# Re-estimating E0s using a Linear System Approach

## The Problem Formulation

When fine-tuning a foundation model for interatomic potentials, we need to re-estimate the atomic reference energies (E0s) to better match our target dataset. Instead of using simple averages, we can frame this as a linear system optimization problem.

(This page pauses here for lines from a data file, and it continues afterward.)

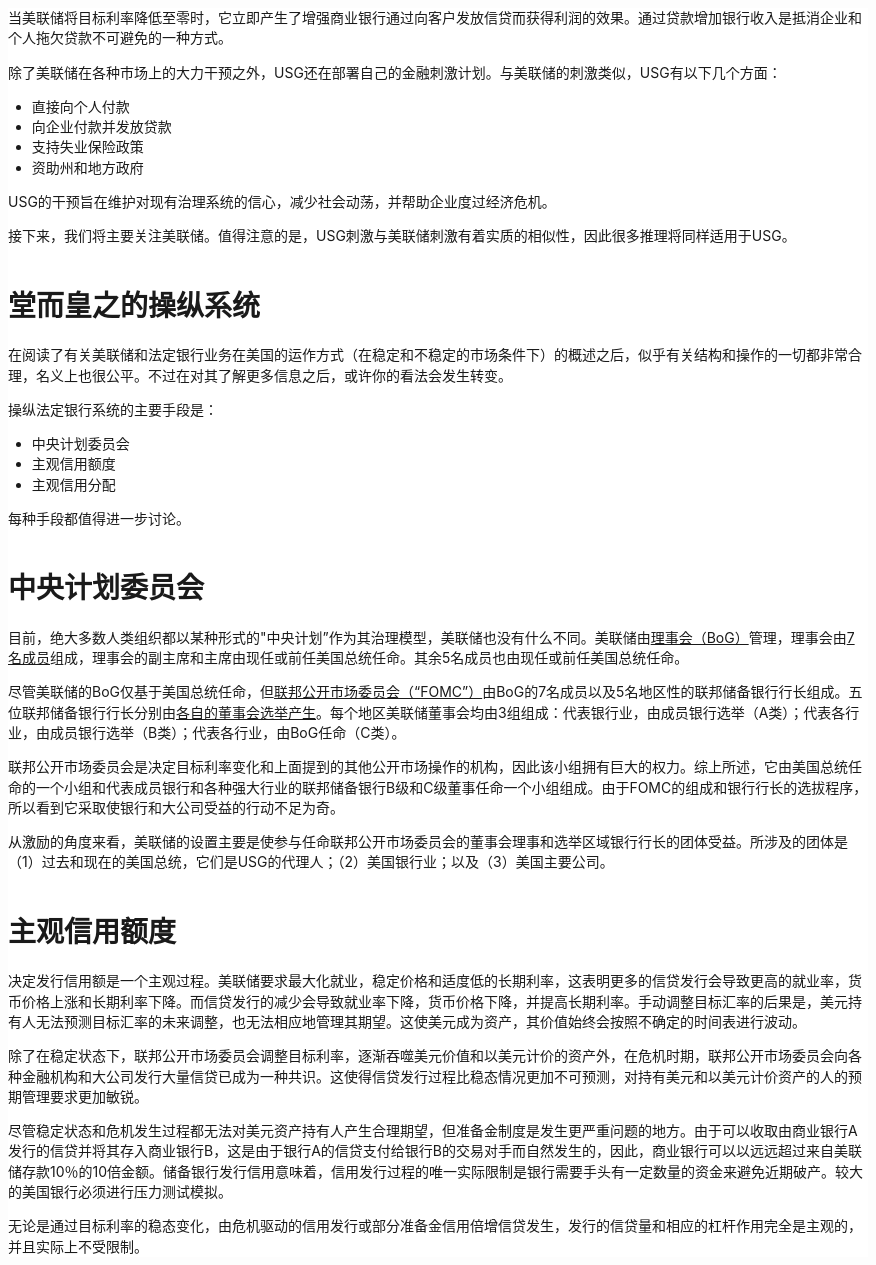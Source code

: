 当美联储将目标利率降低至零时，它立即产生了增强商业银行通过向客户发放信贷而获得利润的效果。通过贷款增加银行收入是抵消企业和个人拖欠贷款不可避免的一种方式。

除了美联储在各种市场上的大力干预之外，USG还在部署自己的金融刺激计划。与美联储的刺激类似，USG有以下几个方面：

- 直接向个人付款
- 向企业付款并发放贷款
- 支持失业保险政策
- 资助州和地方政府

USG的干预旨在维护对现有治理系统的信心，减少社会动荡，并帮助企业度过经济危机。

接下来，我们将主要关注美联储。值得注意的是，USG刺激与美联储刺激有着实质的相似性，因此很多推理将同样适用于USG。

# 堂而皇之的操纵系统

在阅读了有关美联储和法定银行业务在美国的运作方式（在稳定和不稳定的市场条件下）的概述之后，似乎有关结构和操作的一切都非常合理，名义上也很公平。不过在对其了解更多信息之后，或许你的看法会发生转变。

操纵法定银行系统的主要手段是：

- 中央计划委员会
- 主观信用额度
- 主观信用分配

每种手段都值得进一步讨论。

# 中央计划委员会

目前，绝大多数人类组织都以某种形式的"中央计划”作为其治理模型，美联储也没有什么不同。美联储由[理事会（BoG）](https://en.wikipedia.org/wiki/Federal_Reserve#Board_of_governors)管理，理事会由[7名成员](https://en.wikipedia.org/wiki/Federal_Reserve#Board_of_governors)组成，理事会的副主席和主席由现任或前任美国总统任命。其余5名成员也由现任或前任美国总统任命。

尽管美联储的BoG仅基于美国总统任命，但[联邦公开市场委员会（“FOMC”）](https://en.wikipedia.org/wiki/Federal_Reserve#Federal_Open_Market_Committee)由BoG的7名成员以及5名地区性的联邦储备银行行长组成。五位联邦储备银行行长分别由[各自的董事会选举产生](https://www.federalreserve.gov/aboutthefed/directors/about.htm)。每个地区美联储董事会均由3组组成：代表银行业，由成员银行选举（A类）；代表各行业，由成员银行选举（B类）；代表各行业，由BoG任命（C类）。

联邦公开市场委员会是决定目标利率变化和上面提到的其他公开市场操作的机构，因此该小组拥有巨大的权力。综上所述，它由美国总统任命的一个小组和代表成员银行和各种强大行业的联邦储备银行B级和C级董事任命一个小组组成。由于FOMC的组成和银行行长的选拔程序，所以看到它采取使银行和大公司受益的行动不足为奇。

从激励的角度来看，美联储的设置主要是使参与任命联邦公开市场委员会的董事会理事和选举区域银行行长的团体受益。所涉及的团体是（1）过去和现在的美国总统，它们是USG的代理人；（2）美国银行业；以及（3）美国主要公司。

# 主观信用额度

决定发行信用额是一个主观过程。美联储要求最大化就业，稳定价格和适度低的长期利率，这表明更多的信贷发行会导致更高的就业率，货币价格上涨和长期利率下降。而信贷发行的减少会导致就业率下降，货币价格下降，并提高长期利率。手动调整目标汇率的后果是，美元持有人无法预测目标汇率的未来调整，也无法相应地管理其期望。这使美元成为资产，其价值始终会按照不确定的时间表进行波动。

除了在稳定状态下，联邦公开市场委员会调整目标利率，逐渐吞噬美元价值和以美元计价的资产外，在危机时期，联邦公开市场委员会向各种金融机构和大公司发行大量信贷已成为一种共识。这使得信贷发行过程比稳态情况更加不可预测，对持有美元和以美元计价资产的人的预期管理要求更加敏锐。

尽管稳定状态和危机发生过程都无法对美元资产持有人产生合理期望，但准备金制度是发生更严重问题的地方。由于可以收取由商业银行A发行的信贷并将其存入商业银行B，这是由于银行A的信贷支付给银行B的交易对手而自然发生的，因此，商业银行可以以远远超过来自美联储存款10％的10倍金额。储备银行发行信用意味着，信用发行过程的唯一实际限制是银行需要手头有一定数量的资金来避免近期破产。较大的美国银行必须进行压力测试模拟。

无论是通过目标利率的稳态变化，由危机驱动的信用发行或部分准备金信用倍增信贷发生，发行的信贷量和相应的杠杆作用完全是主观的，并且实际上不受限制。

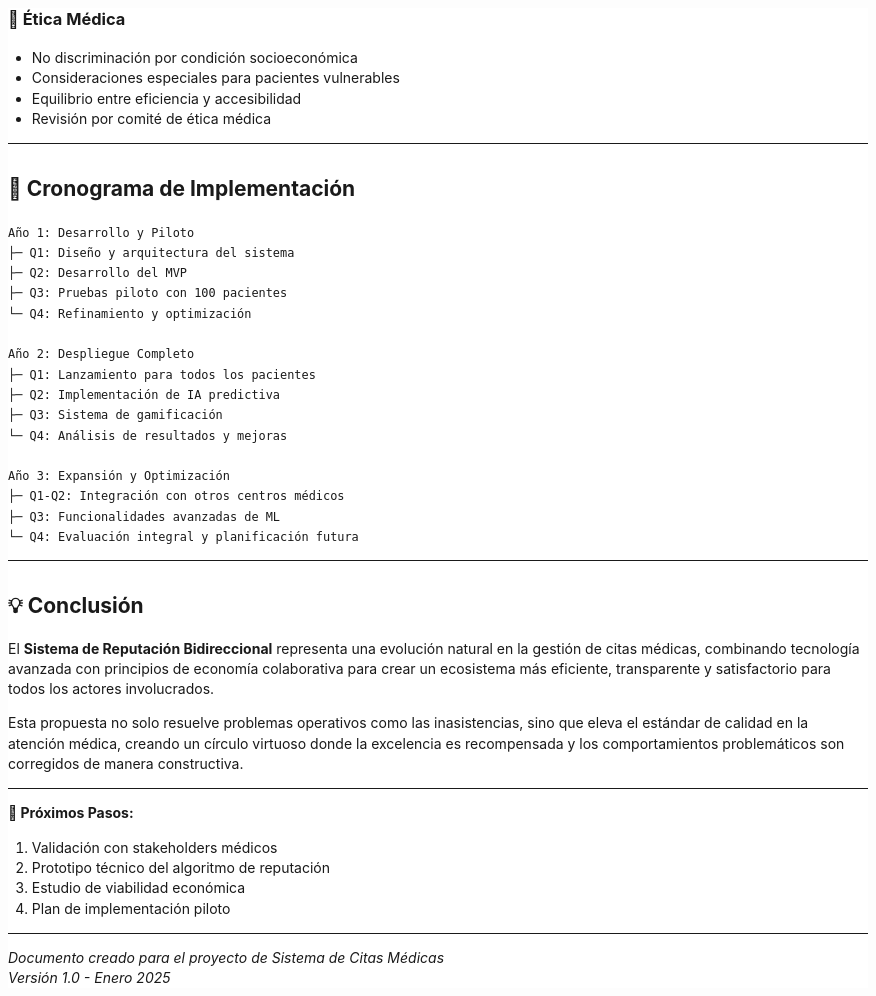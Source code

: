 ### 🤝 **Ética Médica**
- No discriminación por condición socioeconómica
- Consideraciones especiales para pacientes vulnerables
- Equilibrio entre eficiencia y accesibilidad
- Revisión por comité de ética médica

---

## 📅 Cronograma de Implementación

```
Año 1: Desarrollo y Piloto
├─ Q1: Diseño y arquitectura del sistema
├─ Q2: Desarrollo del MVP
├─ Q3: Pruebas piloto con 100 pacientes
└─ Q4: Refinamiento y optimización

Año 2: Despliegue Completo
├─ Q1: Lanzamiento para todos los pacientes
├─ Q2: Implementación de IA predictiva
├─ Q3: Sistema de gamificación
└─ Q4: Análisis de resultados y mejoras

Año 3: Expansión y Optimización
├─ Q1-Q2: Integración con otros centros médicos
├─ Q3: Funcionalidades avanzadas de ML
└─ Q4: Evaluación integral y planificación futura
```

---

## 💡 Conclusión

El **Sistema de Reputación Bidireccional** representa una evolución natural en la gestión de citas médicas, combinando tecnología avanzada con principios de economía colaborativa para crear un ecosistema más eficiente, transparente y satisfactorio para todos los actores involucrados.

Esta propuesta no solo resuelve problemas operativos como las inasistencias, sino que eleva el estándar de calidad en la atención médica, creando un círculo virtuoso donde la excelencia es recompensada y los comportamientos problemáticos son corregidos de manera constructiva.

---

**🎯 Próximos Pasos:**
1. Validación con stakeholders médicos
2. Prototipo técnico del algoritmo de reputación
3. Estudio de viabilidad económica
4. Plan de implementación piloto

---

*Documento creado para el proyecto de Sistema de Citas Médicas*  
*Versión 1.0 - Enero 2025*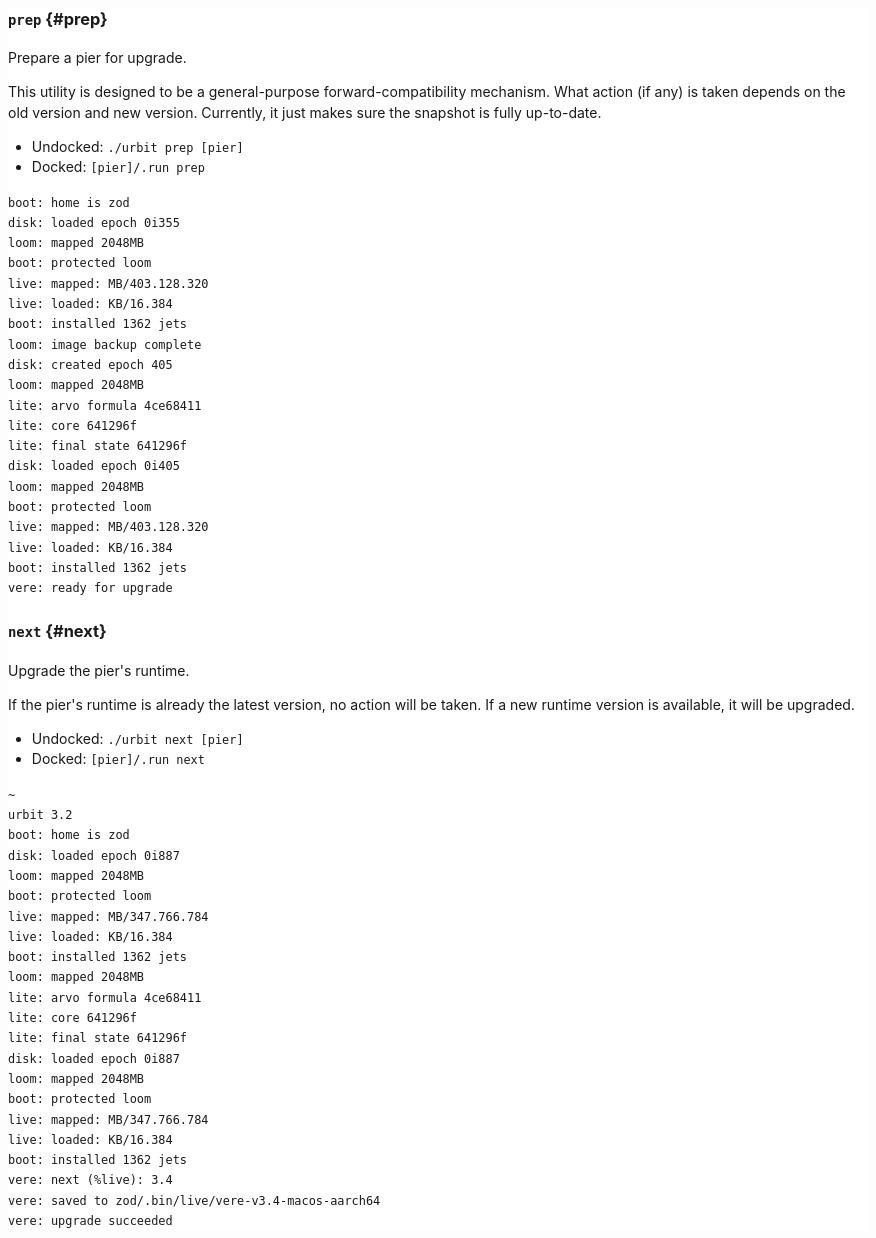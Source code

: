 ### `prep` {#prep}

Prepare a pier for upgrade.

This utility is designed to be a general-purpose forward-compatibility mechanism. What action (if any) is taken depends on the old version and new version. Currently, it just makes sure the snapshot is fully up-to-date.

- Undocked: `./urbit prep [pier]`
- Docked: `[pier]/.run prep`

```
boot: home is zod
disk: loaded epoch 0i355
loom: mapped 2048MB
boot: protected loom
live: mapped: MB/403.128.320
live: loaded: KB/16.384
boot: installed 1362 jets
loom: image backup complete
disk: created epoch 405
loom: mapped 2048MB
lite: arvo formula 4ce68411
lite: core 641296f
lite: final state 641296f
disk: loaded epoch 0i405
loom: mapped 2048MB
boot: protected loom
live: mapped: MB/403.128.320
live: loaded: KB/16.384
boot: installed 1362 jets
vere: ready for upgrade
```

### `next` {#next}

Upgrade the pier's runtime.

If the pier's runtime is already the latest version, no action will be taken. If a new runtime version is available, it will be upgraded.

- Undocked: `./urbit next [pier]`
- Docked: `[pier]/.run next`

```
~
urbit 3.2
boot: home is zod
disk: loaded epoch 0i887
loom: mapped 2048MB
boot: protected loom
live: mapped: MB/347.766.784
live: loaded: KB/16.384
boot: installed 1362 jets
loom: mapped 2048MB
lite: arvo formula 4ce68411
lite: core 641296f
lite: final state 641296f
disk: loaded epoch 0i887
loom: mapped 2048MB
boot: protected loom
live: mapped: MB/347.766.784
live: loaded: KB/16.384
boot: installed 1362 jets
vere: next (%live): 3.4
vere: saved to zod/.bin/live/vere-v3.4-macos-aarch64
vere: upgrade succeeded
```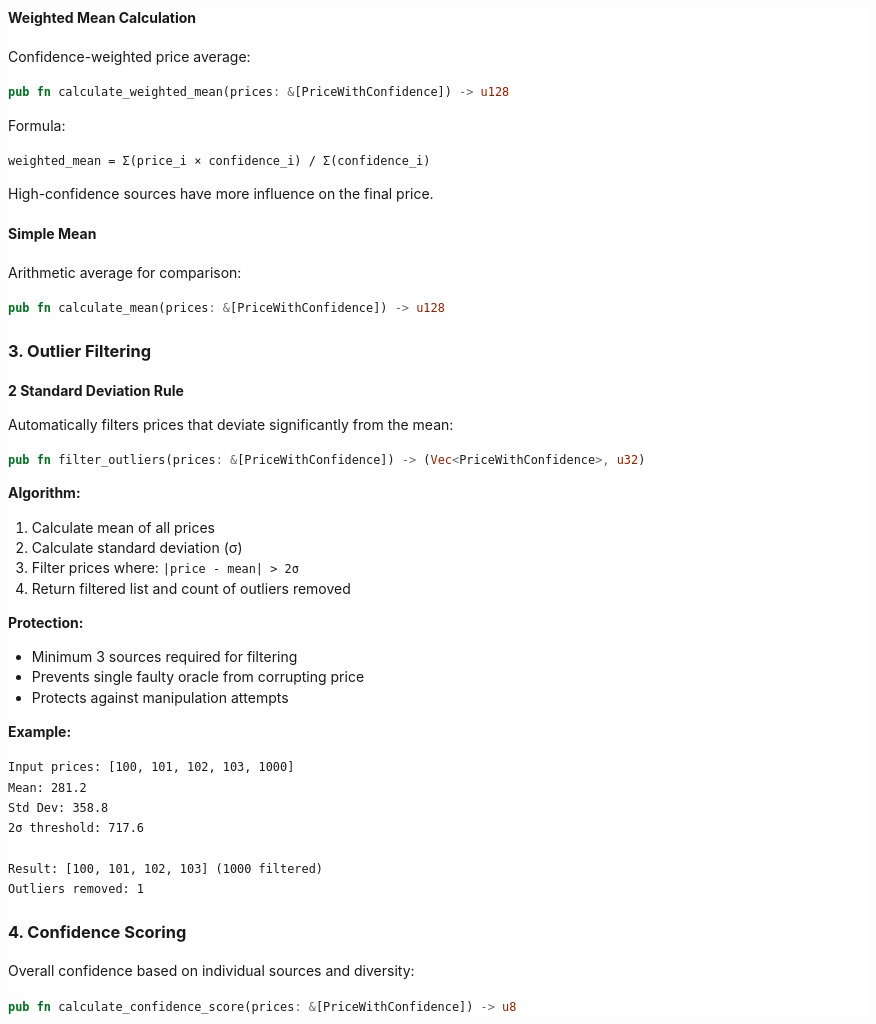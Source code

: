 #### Weighted Mean Calculation
Confidence-weighted price average:
```rust
pub fn calculate_weighted_mean(prices: &[PriceWithConfidence]) -> u128
```

Formula:
```
weighted_mean = Σ(price_i × confidence_i) / Σ(confidence_i)
```

High-confidence sources have more influence on the final price.

#### Simple Mean
Arithmetic average for comparison:
```rust
pub fn calculate_mean(prices: &[PriceWithConfidence]) -> u128
```

### 3. Outlier Filtering

**2 Standard Deviation Rule**

Automatically filters prices that deviate significantly from the mean:

```rust
pub fn filter_outliers(prices: &[PriceWithConfidence]) -> (Vec<PriceWithConfidence>, u32)
```

**Algorithm:**
1. Calculate mean of all prices
2. Calculate standard deviation (σ)
3. Filter prices where: `|price - mean| > 2σ`
4. Return filtered list and count of outliers removed

**Protection:**
- Minimum 3 sources required for filtering
- Prevents single faulty oracle from corrupting price
- Protects against manipulation attempts

**Example:**
```
Input prices: [100, 101, 102, 103, 1000]
Mean: 281.2
Std Dev: 358.8
2σ threshold: 717.6

Result: [100, 101, 102, 103] (1000 filtered)
Outliers removed: 1
```

### 4. Confidence Scoring

Overall confidence based on individual sources and diversity:

```rust
pub fn calculate_confidence_score(prices: &[PriceWithConfidence]) -> u8
```
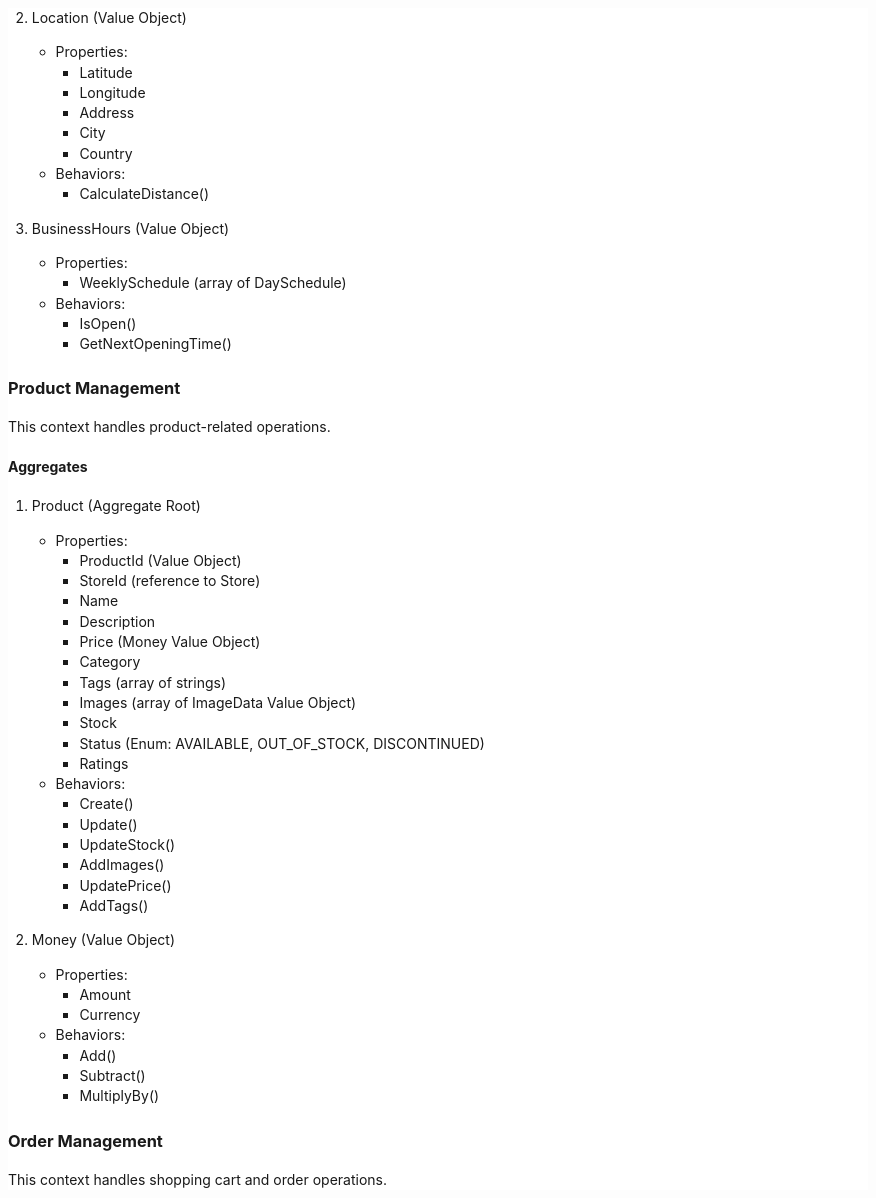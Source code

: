2. Location (Value Object)
   - Properties:
     - Latitude
     - Longitude
     - Address
     - City
     - Country
   - Behaviors:
     - CalculateDistance()

3. BusinessHours (Value Object)
   - Properties:
     - WeeklySchedule (array of DaySchedule)
   - Behaviors:
     - IsOpen()
     - GetNextOpeningTime()

### Product Management
This context handles product-related operations.

#### Aggregates

1. Product (Aggregate Root)
   - Properties:
     - ProductId (Value Object)
     - StoreId (reference to Store)
     - Name
     - Description
     - Price (Money Value Object)
     - Category
     - Tags (array of strings)
     - Images (array of ImageData Value Object)
     - Stock
     - Status (Enum: AVAILABLE, OUT_OF_STOCK, DISCONTINUED)
     - Ratings
   - Behaviors:
     - Create()
     - Update()
     - UpdateStock()
     - AddImages()
     - UpdatePrice()
     - AddTags()

2. Money (Value Object)
   - Properties:
     - Amount
     - Currency
   - Behaviors:
     - Add()
     - Subtract()
     - MultiplyBy()

### Order Management
This context handles shopping cart and order operations.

## Mathematical Formulation

For each configuration $i$ in our training set, the energy prediction error is:

$$\text{error}_i = E^{\text{true}}_i - E^{\text{predicted}}_i$$

Our hypothesis is that this error can be systematically corrected by adjusting the E0 values for each element:

$$\text{error}_i = \sum_{j} n_{ij} \times \text{correction}_j$$

Where:
- $n_{ij}$ is the number of atoms of element $j$ in configuration $i$
- $\text{correction}_j$ is the energy correction needed for element $j$

## Linear System Representation

This can be written as a matrix equation $A \mathbf{x} = \mathbf{b}$, where:

- $A_{ij}$ is the number of atoms of element $j$ in configuration $i$
- $\mathbf{x}_j$ is the correction for element $j$ (what we want to solve for)
- $\mathbf{b}_i$ is the error for configuration $i$

Visualizing the matrix for a system with $m$ configurations and $n$ elements:

$$
\begin{bmatrix}
n_{11} & n_{12} & \cdots & n_{1n} \\
n_{21} & n_{22} & \cdots & n_{2n} \\
\vdots & \vdots & \ddots & \vdots \\
n_{m1} & n_{m2} & \cdots & n_{mn} \\
\end{bmatrix}
\begin{bmatrix}
\text{correction}_1 \\
\text{correction}_2 \\
\vdots \\
\text{correction}_n \\
\end{bmatrix}
=
\begin{bmatrix}
\text{error}_1 \\
\text{error}_2 \\
\vdots \\
\text{error}_m \\
\end{bmatrix}
$$





## Solving the System

In most practical cases, this system is overdetermined (more equations than unknowns) because we have more configurations than element types. We use least squares optimization to find the corrections that minimize the sum of squared errors:

$$\min_{\mathbf{x}} ||A\mathbf{x} - \mathbf{b}||^2_2$$

The solution is:

$$\mathbf{x} = (A^T A)^{-1} A^T \mathbf{b}$$

Which we can compute using the `scipy.linalg.lstsq` function.


## Example

For a water dataset (H and O atoms), the system might look like:

$$
\begin{bmatrix}
2 & 1 \\
2 & 1 \\
2 & 1 \\
\vdots & \vdots \\
\end{bmatrix}
\begin{bmatrix}
\text{correction}_H \\
\text{correction}_O \\
\end{bmatrix}
=
\begin{bmatrix}
\text{error}_1 \\
\text{error}_2 \\
\text{error}_3 \\
\vdots \\
\end{bmatrix}
$$

The solution provides the optimal corrections to apply to foundation model E0s:

$$E0^{\text{new}}_j = E0^{\text{foundation}}_j + \text{correction}_j$$

This approach is particularly valuable when fine-tuning across different levels of theory or when dealing with datasets that have systematic energy shifts relative to the foundation model's training data.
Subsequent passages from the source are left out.